Characterization of open source simulators (part 1).

Simulators	Programming language	Open source license type	Interface	Platform	Times cited (WoS)	No. of articles (WoS)	Inbuilt security capacity	Purpose (simulation application area)	Simulation techniques
OMNET++	C++	ASL v2.0	GUI & CLI	Linux, Windows, Mac OS	626	549	-	CWSNs	DES
JaamSim	Java	GPL v3	GUI	Linux, Windows, Mac OS X	2	1	-	Generic	DES
NS-3	C++, Python	GPL v2	CLI with CLI + GUI-like visualization tool	Linux, FreeBSD, Mac OS	338	597	-	CWSNs	DES
DESMO-J	Java	ASL v2.0	GUI	Linux, Solaris, Windows, Mac OS	2	2	-	Generic	DES
PowerDEVS	C++	GPL v3	GUI	Linux, Windows	79	9	-	Generic	DEVS
JavaSim	Java	LGPL v2.1	GUI	Linux	1	2	Yes	Generic	DES
CD++	C++	Not found	GUI	Linux, Windows	0	0	-	Generic	DEVS
RePast	C++	New BSD	GUI	Linux, Windows, Mac OS	143	99	-	Generic	ABS
URURAU	Java	GPL	GUI & CLI	Windows	3	4	-	Supply chain	DES
SimGrid	Java, C, Ruby	GPL	Not found	Linux	130	43	-	Distributed Systems (fog, cloud, MPI, grid, etc.)	DS
OverSim	C++	CCA v3	GUI	Linux, Windows, Mac OS X	5	18	-	CWSNs	DES
PySimulator	Python	LGPL	GUI	Linux, Windows	0	0	-	Generic	DES & CS
Cooja	Java	BSD	GUI	Linux, Cygwin/Windows, Mac OS X	43	68	-	IoT network simulator	DES & CS
Proview	C, C++, Java, FORTRAN	GNU/GPL	GUI	Linux, Windows	0	1	-	General process control and IoT	DES & CS
DWSim	Visual Basic .NET, C#	GNU/GPL v3	GUI & CLI	Linux, Windows, MacOS, Android, iOS	0	1	-	Steady-state chemical engineering process systems (CAPE-OPEN complaint)	DES & CS
OpenModelica	Modelica	GPL v3, OSMC-PL	GUI & CLI	Linux, Windows, MacOS	35	49	-	Industrial system modeling	DES & CS
SCADASim	(C++) OMNET++	GPL v2	GUI	Linux	45	2	Yes	ICS/SCADA system simulation	DES
ManPy	Python	LGPL	GUI & CLI	Linux	6	6		Manufacturing processes	DES
Kaa	C, C++, Java, Objective-C	ASL v2.0	GUI	Linux, Windows, Android, etc.	0	0	Yes	IoT environment simulation with cloud capabilities	DES & CS
Rapid SCADA	C#	ASL v2.0	GUI	Linux, Windows	0	0	-	Control automations (sensor, relays, controllers)	DES & CS
NS-2	C++	GPL v2	GUI & CLI	Linux, Cygwin/Windows	683	1398	-	CWSNs	DES

WoS: Web of Science; ASL: Apache Software License; GPL: General Public License; LGPL: Lesser General Public License; BSD: Berkeley Software Distribution; CCA: Consumer Credit Act; OSMC-PL: Open Source Modelica Consortium Public Licence; GUI: graphical user interface; CLI: command-line interface; CWSN: computer & wireless sensor networks; MPI: message passing interface; IoT: Internet of Things; ICS: industrial control system; SCADA: supervisory control and data acquisition; DES: discrete event simulation; DEVS: Discrete Event System Specification; ABS: agent-based simulation; DS: dynamic simulation; CS: continuous simulation.

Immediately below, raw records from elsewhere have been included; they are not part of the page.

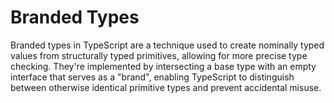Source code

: # Branded Types

Branded types in TypeScript are a technique used to create nominally typed values from structurally typed primitives,
allowing for more precise type checking. They're implemented by intersecting a base type with an empty interface that
serves as a "brand", enabling TypeScript to distinguish between otherwise identical primitive types and prevent
accidental misuse.
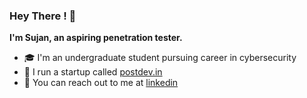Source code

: ### Hey There ! 👋

 **I'm Sujan, an aspiring penetration tester.**


- 🎓 I'm an undergraduate student pursuing career in cybersecurity
- 🌱 I run a startup called [postdev.in](https://postdev.in) 
- 🔗 You can reach out to me at [linkedin](https://www.linkedin.com/in/ksujan/)

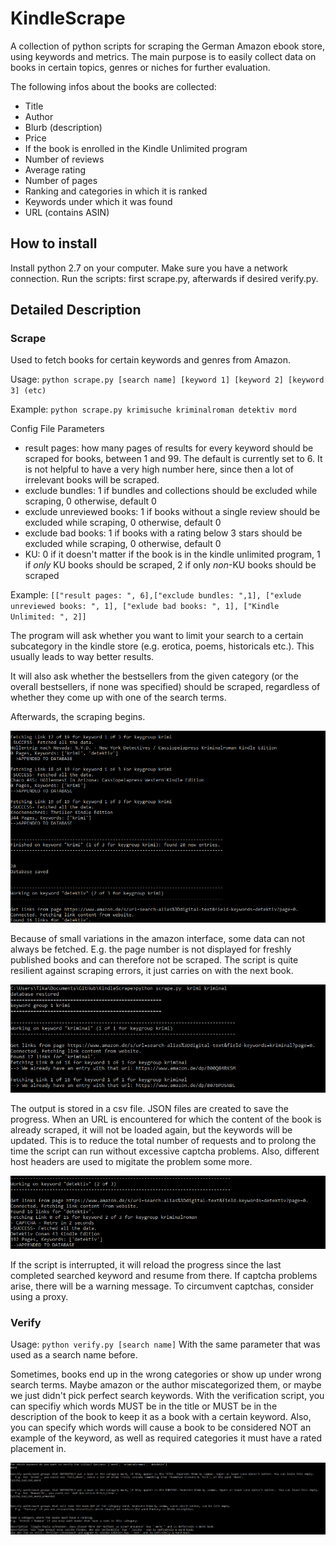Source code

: # KindleScrape
A collection of python scripts for scraping the German Amazon ebook store, using keywords and metrics. The main purpose is to easily collect data on books in certain topics, genres or niches for further evaluation. 

The following infos about the books are collected:
* Title
* Author 
* Blurb (description) 
* Price 
* If the book is enrolled in the Kindle Unlimited program 
* Number of reviews 
* Average rating 
* Number of pages 
* Ranking and categories in which it is ranked 
* Keywords under which it was found 
* URL (contains ASIN)

## How to install

Install python 2.7 on your computer. Make sure you have a network connection. Run the scripts: first scrape.py, afterwards if desired verify.py.


## Detailed Description

### Scrape

Used to fetch books for certain keywords and genres from Amazon.

Usage: `python scrape.py [search name] [keyword 1] [keyword 2] [keyword 3] (etc)`

Example: `python scrape.py krimisuche kriminalroman detektiv mord`

Config File Parameters
* result pages: how many pages of results for every keyword should be scraped for books, between 1 and 99. The default is currently set to 6. It is not helpful to have a very high number here, since then a lot of irrelevant books will be scraped.
* exclude bundles: 1 if bundles and collections should be excluded while scraping, 0 otherwise, default 0
* exclude unreviewed books: 1 if books without a single review should be excluded while scraping, 0 otherwise, default 0
* exclude bad books: 1 if books with a rating below 3 stars should be excluded while scraping, 0 otherwise, default 0
* KU: 0 if it doesn't matter if the book is in the kindle unlimited program, 1 if *only* KU books should be scraped, 2 if only *non*-KU books should be scraped

Example: `[["result pages: ", 6],["exclude bundles: ",1], ["exlude unreviewed books: ", 1], ["exlude bad books: ", 1], ["Kindle Unlimited: ", 2]]`


The program will ask whether you want to limit your search to a certain subcategory in the kindle store (e.g. erotica, poems, historicals etc.). This usually leads to way better results.

It will also ask whether the bestsellers from the given category (or the overall bestsellers, if none was specified) should be scraped, regardless of whether they come up with one of the search terms.

Afterwards, the scraping begins.

![example 1](https://github.com/LauraWartschinski/KindleScrape/blob/master/example.png)

Because of small variations in the amazon interface, some data can not always be fetched. E.g. the page number is not displayed for freshly published books and can therefore not be scraped. The script is quite resilient against scraping errors, it just carries on with the next book.


![example 2](https://github.com/LauraWartschinski/KindleScrape/blob/master/example2.png)

The output is stored in a csv file. JSON files are created to save the progress. When an URL is encountered for which the content of the book is already scraped, it will not be loaded again, but the keywords will be updated. This is to reduce the total number of requests and to prolong the time the script can run without excessive captcha problems. Also, different host headers are used to migitate the problem some more.


![example 3](https://github.com/LauraWartschinski/KindleScrape/blob/master/example3.png)

If the script is interrupted, it will reload the progress since the last completed searched keyword and resume from there. If captcha problems arise, there will be a warning message. To circumvent captchas, consider using a proxy.



### Verify

Usage: `python verify.py [search name]`
With the same parameter that was used as a search name before.

Sometimes, books end up in the wrong categories or show up under wrong search terms. Maybe amazon or the author miscategorized them, or maybe we just didn't pick perfect search keywords. With the verification script, you can specifiy which words MUST be in the title or MUST be in the description of the book to keep it as a book with a certain keyword. Also, you can specify which words will cause a book to be considered NOT an example of the keyword, as well as required categories it must have a rated placement in.


![example 4](https://github.com/LauraWartschinski/KindleScrape/blob/master/example4.png)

3.2. Evaluation criteria for open source simulators

Evaluating and selecting simulation software is a subject that has been addressed in some prior works.^24–26 More relevant to this research, we find that some publications^17,27–29 have tried to address the selection of open source simulation tools, most of which do not directly relate to ICSs. Nevertheless, the publications have helped to establish a solid conjectural background on the types of open source licenses, ²⁹ the varied license attributes, how choices may be rationalized, ²⁶ and how to successfully run an open source project (including simulator-based projects). ²⁷ The publications also provide reference to some important factors for evaluating existing open source tools/projects, some of which can also pass as criteria for selecting open source simulation tools/projects and be pointers for improvements.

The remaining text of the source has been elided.